A trip to the emergency room
After we visited Cappadoccia there was a heat wave all over Turkey, and during a 400 meter climb the thermometer hit 40 degrees. With no wind and a heavy incline Thea almost collapsed from the heat. She’s always unwilling to stop and rest in uphills, nor places in where there is no shade (that would be reoccurring stupid stubbornness). So she pushed all the way to the top and flopped on the ground like a pancake to rest under the shade of the only one tree that existed there. We camped early this day as there didn’t seem to be any possible areas to camp close to the upcoming city of Kayseri which is a very large one.
At this camp spot we were introduced to the damned insects, earwigs, which would enter every possible nook and cranny of our belongings during the night. Every morning all the way to Iran we’d have to empty our panniers of at least fifty to twenty of them, sometimes more. They like the creases of the folded top of the bags, the buckles, being inside the tent poles, inside the tent, inside every thinkable hole in our bicycles. Basically they were everywhere – not dangerous in any way, just a nuisance. We probably still have some dead earwigs in our bags as of today..
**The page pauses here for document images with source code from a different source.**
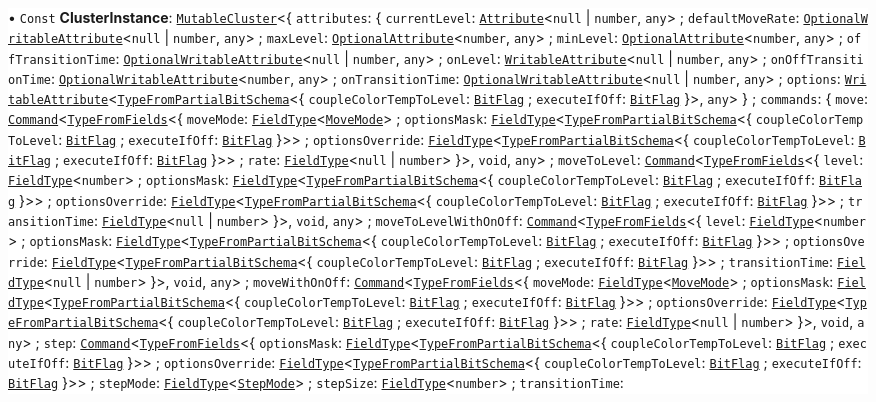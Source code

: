 • `Const` **ClusterInstance**: [`MutableCluster`](../interfaces/cluster_export.MutableCluster-1.md)\<\{ `attributes`: \{ `currentLevel`: [`Attribute`](../interfaces/cluster_export.Attribute.md)\<``null`` \| `number`, `any`\> ; `defaultMoveRate`: [`OptionalWritableAttribute`](../interfaces/cluster_export.OptionalWritableAttribute.md)\<``null`` \| `number`, `any`\> ; `maxLevel`: [`OptionalAttribute`](../interfaces/cluster_export.OptionalAttribute.md)\<`number`, `any`\> ; `minLevel`: [`OptionalAttribute`](../interfaces/cluster_export.OptionalAttribute.md)\<`number`, `any`\> ; `offTransitionTime`: [`OptionalWritableAttribute`](../interfaces/cluster_export.OptionalWritableAttribute.md)\<``null`` \| `number`, `any`\> ; `onLevel`: [`WritableAttribute`](../interfaces/cluster_export.WritableAttribute.md)\<``null`` \| `number`, `any`\> ; `onOffTransitionTime`: [`OptionalWritableAttribute`](../interfaces/cluster_export.OptionalWritableAttribute.md)\<`number`, `any`\> ; `onTransitionTime`: [`OptionalWritableAttribute`](../interfaces/cluster_export.OptionalWritableAttribute.md)\<``null`` \| `number`, `any`\> ; `options`: [`WritableAttribute`](../interfaces/cluster_export.WritableAttribute.md)\<[`TypeFromPartialBitSchema`](schema_export.md#typefrompartialbitschema)\<\{ `coupleColorTempToLevel`: [`BitFlag`](schema_export.md#bitflag) ; `executeIfOff`: [`BitFlag`](schema_export.md#bitflag)  }\>, `any`\>  } ; `commands`: \{ `move`: [`Command`](../interfaces/cluster_export.Command.md)\<[`TypeFromFields`](tlv_export.md#typefromfields)\<\{ `moveMode`: [`FieldType`](../interfaces/tlv_export.FieldType.md)\<[`MoveMode`](../enums/cluster_export.LevelControl.MoveMode.md)\> ; `optionsMask`: [`FieldType`](../interfaces/tlv_export.FieldType.md)\<[`TypeFromPartialBitSchema`](schema_export.md#typefrompartialbitschema)\<\{ `coupleColorTempToLevel`: [`BitFlag`](schema_export.md#bitflag) ; `executeIfOff`: [`BitFlag`](schema_export.md#bitflag)  }\>\> ; `optionsOverride`: [`FieldType`](../interfaces/tlv_export.FieldType.md)\<[`TypeFromPartialBitSchema`](schema_export.md#typefrompartialbitschema)\<\{ `coupleColorTempToLevel`: [`BitFlag`](schema_export.md#bitflag) ; `executeIfOff`: [`BitFlag`](schema_export.md#bitflag)  }\>\> ; `rate`: [`FieldType`](../interfaces/tlv_export.FieldType.md)\<``null`` \| `number`\>  }\>, `void`, `any`\> ; `moveToLevel`: [`Command`](../interfaces/cluster_export.Command.md)\<[`TypeFromFields`](tlv_export.md#typefromfields)\<\{ `level`: [`FieldType`](../interfaces/tlv_export.FieldType.md)\<`number`\> ; `optionsMask`: [`FieldType`](../interfaces/tlv_export.FieldType.md)\<[`TypeFromPartialBitSchema`](schema_export.md#typefrompartialbitschema)\<\{ `coupleColorTempToLevel`: [`BitFlag`](schema_export.md#bitflag) ; `executeIfOff`: [`BitFlag`](schema_export.md#bitflag)  }\>\> ; `optionsOverride`: [`FieldType`](../interfaces/tlv_export.FieldType.md)\<[`TypeFromPartialBitSchema`](schema_export.md#typefrompartialbitschema)\<\{ `coupleColorTempToLevel`: [`BitFlag`](schema_export.md#bitflag) ; `executeIfOff`: [`BitFlag`](schema_export.md#bitflag)  }\>\> ; `transitionTime`: [`FieldType`](../interfaces/tlv_export.FieldType.md)\<``null`` \| `number`\>  }\>, `void`, `any`\> ; `moveToLevelWithOnOff`: [`Command`](../interfaces/cluster_export.Command.md)\<[`TypeFromFields`](tlv_export.md#typefromfields)\<\{ `level`: [`FieldType`](../interfaces/tlv_export.FieldType.md)\<`number`\> ; `optionsMask`: [`FieldType`](../interfaces/tlv_export.FieldType.md)\<[`TypeFromPartialBitSchema`](schema_export.md#typefrompartialbitschema)\<\{ `coupleColorTempToLevel`: [`BitFlag`](schema_export.md#bitflag) ; `executeIfOff`: [`BitFlag`](schema_export.md#bitflag)  }\>\> ; `optionsOverride`: [`FieldType`](../interfaces/tlv_export.FieldType.md)\<[`TypeFromPartialBitSchema`](schema_export.md#typefrompartialbitschema)\<\{ `coupleColorTempToLevel`: [`BitFlag`](schema_export.md#bitflag) ; `executeIfOff`: [`BitFlag`](schema_export.md#bitflag)  }\>\> ; `transitionTime`: [`FieldType`](../interfaces/tlv_export.FieldType.md)\<``null`` \| `number`\>  }\>, `void`, `any`\> ; `moveWithOnOff`: [`Command`](../interfaces/cluster_export.Command.md)\<[`TypeFromFields`](tlv_export.md#typefromfields)\<\{ `moveMode`: [`FieldType`](../interfaces/tlv_export.FieldType.md)\<[`MoveMode`](../enums/cluster_export.LevelControl.MoveMode.md)\> ; `optionsMask`: [`FieldType`](../interfaces/tlv_export.FieldType.md)\<[`TypeFromPartialBitSchema`](schema_export.md#typefrompartialbitschema)\<\{ `coupleColorTempToLevel`: [`BitFlag`](schema_export.md#bitflag) ; `executeIfOff`: [`BitFlag`](schema_export.md#bitflag)  }\>\> ; `optionsOverride`: [`FieldType`](../interfaces/tlv_export.FieldType.md)\<[`TypeFromPartialBitSchema`](schema_export.md#typefrompartialbitschema)\<\{ `coupleColorTempToLevel`: [`BitFlag`](schema_export.md#bitflag) ; `executeIfOff`: [`BitFlag`](schema_export.md#bitflag)  }\>\> ; `rate`: [`FieldType`](../interfaces/tlv_export.FieldType.md)\<``null`` \| `number`\>  }\>, `void`, `any`\> ; `step`: [`Command`](../interfaces/cluster_export.Command.md)\<[`TypeFromFields`](tlv_export.md#typefromfields)\<\{ `optionsMask`: [`FieldType`](../interfaces/tlv_export.FieldType.md)\<[`TypeFromPartialBitSchema`](schema_export.md#typefrompartialbitschema)\<\{ `coupleColorTempToLevel`: [`BitFlag`](schema_export.md#bitflag) ; `executeIfOff`: [`BitFlag`](schema_export.md#bitflag)  }\>\> ; `optionsOverride`: [`FieldType`](../interfaces/tlv_export.FieldType.md)\<[`TypeFromPartialBitSchema`](schema_export.md#typefrompartialbitschema)\<\{ `coupleColorTempToLevel`: [`BitFlag`](schema_export.md#bitflag) ; `executeIfOff`: [`BitFlag`](schema_export.md#bitflag)  }\>\> ; `stepMode`: [`FieldType`](../interfaces/tlv_export.FieldType.md)\<[`StepMode`](../enums/cluster_export.LevelControl.StepMode.md)\> ; `stepSize`: [`FieldType`](../interfaces/tlv_export.FieldType.md)\<`number`\> ; `transitionTime`:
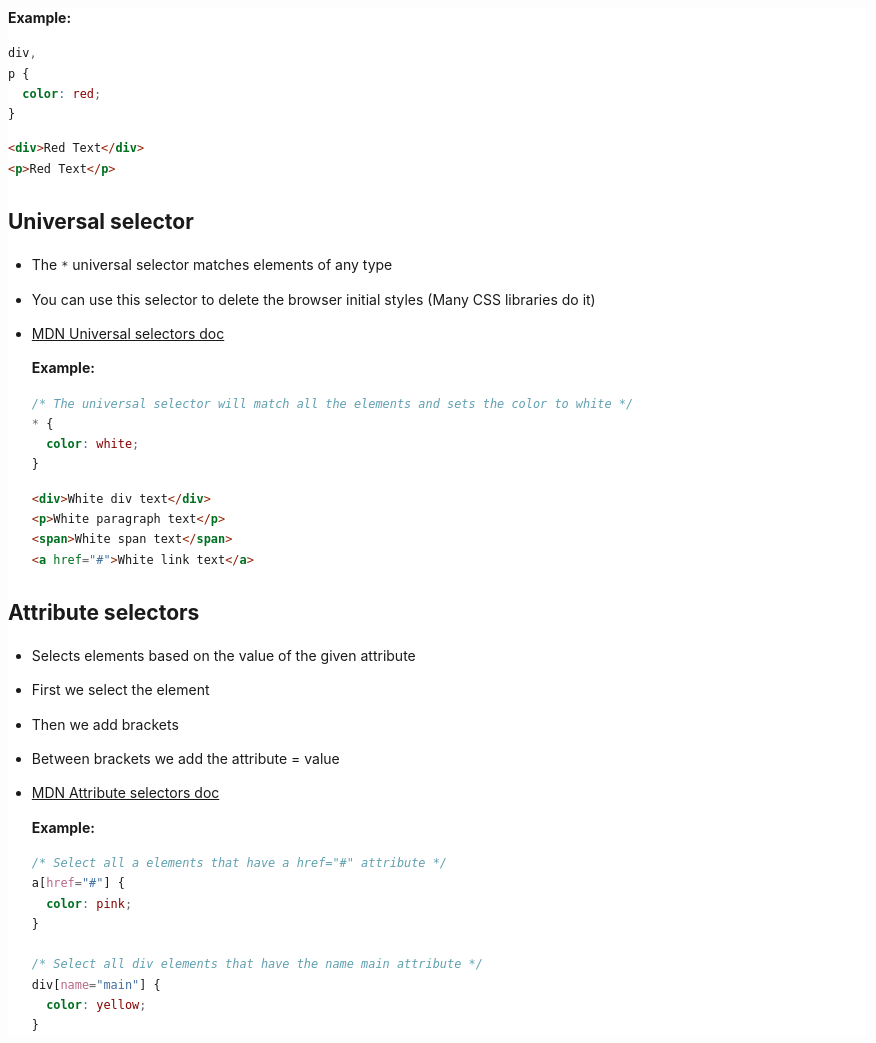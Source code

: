   **Example:**

  ```css
  div,
  p {
    color: red;
  }
  ```

  ```html
  <div>Red Text</div>
  <p>Red Text</p>
  ```

## Universal selector

- The `*` universal selector matches elements of any type
- You can use this selector to delete the browser initial styles (Many CSS libraries do it)
- [MDN Universal selectors doc](https://developer.mozilla.org/en-US/docs/Web/CSS/Universal_selectors)

  **Example:**

  ```css
  /* The universal selector will match all the elements and sets the color to white */
  * {
    color: white;
  }
  ```

  ```html
  <div>White div text</div>
  <p>White paragraph text</p>
  <span>White span text</span>
  <a href="#">White link text</a>
  ```

## Attribute selectors

- Selects elements based on the value of the given attribute
- First we select the element
- Then we add brackets
- Between brackets we add the attribute = value
- [MDN Attribute selectors doc](https://developer.mozilla.org/en-US/docs/Web/CSS/Attribute_selectors)

  **Example:**

  ```css
  /* Select all a elements that have a href="#" attribute */
  a[href="#"] {
    color: pink;
  }

  /* Select all div elements that have the name main attribute */
  div[name="main"] {
    color: yellow;
  }
  ```
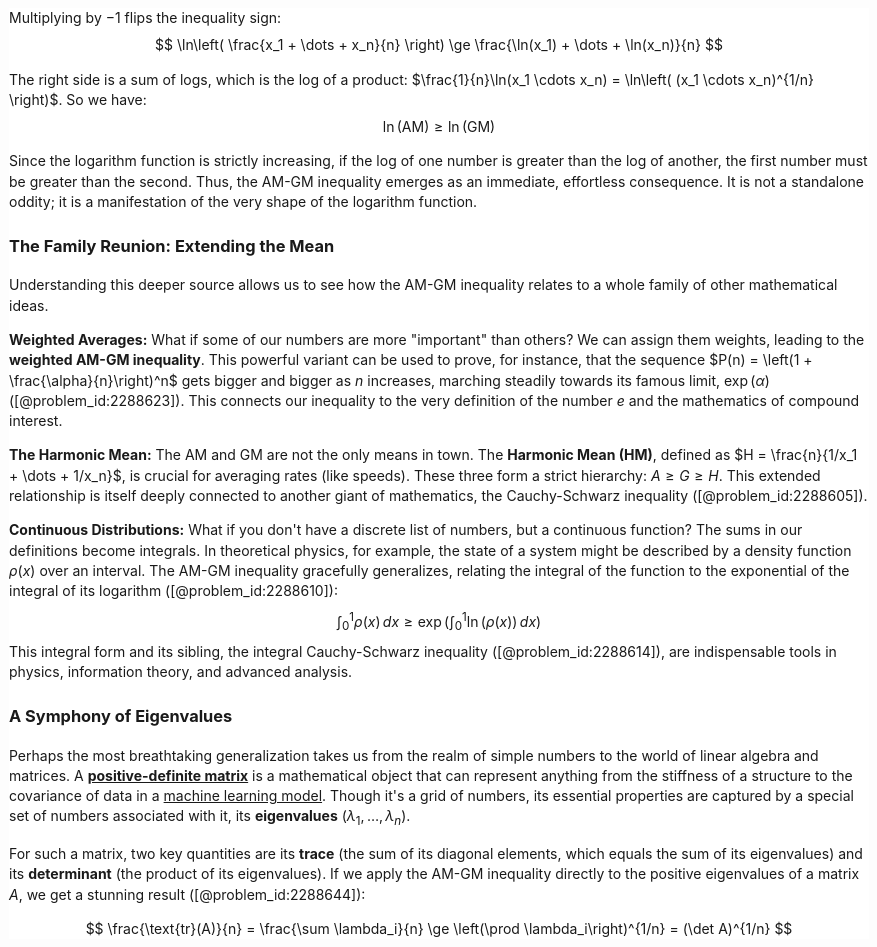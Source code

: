Multiplying by $-1$ flips the inequality sign:
$$ \ln\left( \frac{x_1 + \dots + x_n}{n} \right) \ge \frac{\ln(x_1) + \dots + \ln(x_n)}{n} $$

The right side is a sum of logs, which is the log of a product: $\frac{1}{n}\ln(x_1 \cdots x_n) = \ln\left( (x_1 \cdots x_n)^{1/n} \right)$. So we have:
$$ \ln(\text{AM}) \ge \ln(\text{GM}) $$

Since the logarithm function is strictly increasing, if the log of one number is greater than the log of another, the first number must be greater than the second. Thus, the AM-GM inequality emerges as an immediate, effortless consequence. It is not a standalone oddity; it is a manifestation of the very shape of the logarithm function.

### The Family Reunion: Extending the Mean

Understanding this deeper source allows us to see how the AM-GM inequality relates to a whole family of other mathematical ideas.

**Weighted Averages:** What if some of our numbers are more "important" than others? We can assign them weights, leading to the **weighted AM-GM inequality**. This powerful variant can be used to prove, for instance, that the sequence $P(n) = \left(1 + \frac{\alpha}{n}\right)^n$ gets bigger and bigger as $n$ increases, marching steadily towards its famous limit, $\exp(\alpha)$ ([@problem_id:2288623]). This connects our inequality to the very definition of the number $e$ and the mathematics of compound interest.

**The Harmonic Mean:** The AM and GM are not the only means in town. The **Harmonic Mean (HM)**, defined as $H = \frac{n}{1/x_1 + \dots + 1/x_n}$, is crucial for averaging rates (like speeds). These three form a strict hierarchy: $A \ge G \ge H$. This extended relationship is itself deeply connected to another giant of mathematics, the Cauchy-Schwarz inequality ([@problem_id:2288605]).

**Continuous Distributions:** What if you don't have a discrete list of numbers, but a continuous function? The sums in our definitions become integrals. In theoretical physics, for example, the state of a system might be described by a density function $\rho(x)$ over an interval. The AM-GM inequality gracefully generalizes, relating the integral of the function to the exponential of the integral of its logarithm ([@problem_id:2288610]):
$$ \int_0^1 \rho(x) \,dx \ge \exp\left(\int_0^1 \ln(\rho(x)) \,dx\right) $$
This integral form and its sibling, the integral Cauchy-Schwarz inequality ([@problem_id:2288614]), are indispensable tools in physics, information theory, and advanced analysis.

### A Symphony of Eigenvalues

Perhaps the most breathtaking generalization takes us from the realm of simple numbers to the world of linear algebra and matrices. A **[positive-definite matrix](@article_id:155052)** is a mathematical object that can represent anything from the stiffness of a structure to the covariance of data in a [machine learning model](@article_id:635759). Though it's a grid of numbers, its essential properties are captured by a special set of numbers associated with it, its **eigenvalues** ($\lambda_1, \dots, \lambda_n$).

For such a matrix, two key quantities are its **trace** (the sum of its diagonal elements, which equals the sum of its eigenvalues) and its **determinant** (the product of its eigenvalues). If we apply the AM-GM inequality directly to the positive eigenvalues of a matrix $A$, we get a stunning result ([@problem_id:2288644]):

$$ \frac{\text{tr}(A)}{n} = \frac{\sum \lambda_i}{n} \ge \left(\prod \lambda_i\right)^{1/n} = (\det A)^{1/n} $$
When passing through Kayseri, on the highway, we were stopped by some emergency ambulance workers asking if we wanted çay. Of course we did. We never say no to çay! We had actually planned to have lunch right next to the place we were stopped by the ambulance. Five minutes later they’d order takeaway from the local kebab place, treating us to it in their kitchen of the emergency station.
They knew a little English, but usually relied on google translate to converse, which we’d gotten used to by now. It works really well and is pretty funny, because you have this silent conversation and every now and then you break out in laughter or make a facial expression before concentrating on writing the next sentence in silence on your phone. They showed us some historical places on the map along our way and a good place to camp which we set as our goal for the night.
The following days we were rather bored of cycling the easy, closest highway to Erzurum, but taking another one would double the amount of climbing upwards of 28000 height meters. We opted to take the originally planned shortest route with very good road conditions.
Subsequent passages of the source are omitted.